Für zwei Tage geht es von Quimper aus nach Morbihan. Dort wohnt die Familie meiner ehemaligen Austauschpartnerin. Sie und ihren Mann kenne ich inzwischen seit 22 Jahren, und es ist herrlich, sie wiederzusehen, miteinander zu reden, zu philosophieren und diskutieren, zu lachen und in alten Erinnerungen zu schwelgen.

Den ersten Tag verbringen wir in Vannes und unternehmen eine Stadttour – allerdings ohne Kamera.

Für den zweiten Tag stehen gleich mehrere Tagespunkte auf dem Programm. Morgens geht es nach Saint-Armel zum marais salants. Den meisten Bretagne-Liebhaber*innen ist die Salzgewinnung von Guérande ein Begriff. Im Département Loire-Atlantique befindet sich die berühmte marais salants de Guérande, die inzwischen als Terre de Sel touristisch vermarktet wird. Auch in deutschen Supermärkten findet man Fleur de sel aus Guérande.

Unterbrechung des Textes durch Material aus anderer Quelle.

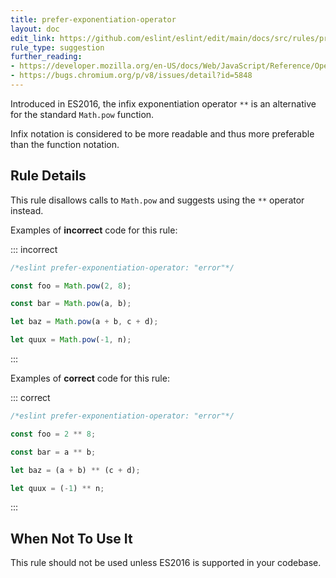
 ```yaml
---
title: prefer-exponentiation-operator
layout: doc
edit_link: https://github.com/eslint/eslint/edit/main/docs/src/rules/prefer-exponentiation-operator.md
rule_type: suggestion
further_reading:
- https://developer.mozilla.org/en-US/docs/Web/JavaScript/Reference/Operators/Exponentiation
- https://bugs.chromium.org/p/v8/issues/detail?id=5848
---
```




Introduced in ES2016, the infix exponentiation operator `**` is an alternative for the standard `Math.pow` function.

Infix notation is considered to be more readable and thus more preferable than the function notation.

## Rule Details

This rule disallows calls to `Math.pow` and suggests using the `**` operator instead.

Examples of **incorrect** code for this rule:

::: incorrect

```js
/*eslint prefer-exponentiation-operator: "error"*/

const foo = Math.pow(2, 8);

const bar = Math.pow(a, b);

let baz = Math.pow(a + b, c + d);

let quux = Math.pow(-1, n);
```

:::

Examples of **correct** code for this rule:

::: correct

```js
/*eslint prefer-exponentiation-operator: "error"*/

const foo = 2 ** 8;

const bar = a ** b;

let baz = (a + b) ** (c + d);

let quux = (-1) ** n;
```

:::

## When Not To Use It

This rule should not be used unless ES2016 is supported in your codebase.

Einige Nummern kleiner ist die Salzgewinnung in Lasné in der Ortschaft Saint-Armel. Die Meerwassersaline ist alt, die ältesten Zeugnisse stammen aus dem 15. Jahrhundert, wird aber bis heute vor allem aus ökologischen Gesichtspunkten und wegen der verschiedenen Vogelpopulationen, die die Saline frequentieren, betrieben. Heute ist die Fläche 31 Hektar groß.

Man unterscheidet verschiedene Salzarten: industrielles Speisesalz, Sel marin und Fleur de Sel. Sel marin ist fein gemahlenes Meersalz. Fleur de Sel ist die oberste kristalline Schicht in den Salzgärten, die per Hand abgeschöpft wird. Sie entsteht nur an sehr heißen Tagen und bei Windstille. Der Name rührt daher, da dieses Salz wie Seerosen auf der Oberfläche schwimmt und die kristalline Form dafür sorgt, dass es wie eine Blume geformt ist. Bei unserer Wanderung durch die Marais salants de Lasné sehen wir sowohl das Graue Salz als auch Salzblumen.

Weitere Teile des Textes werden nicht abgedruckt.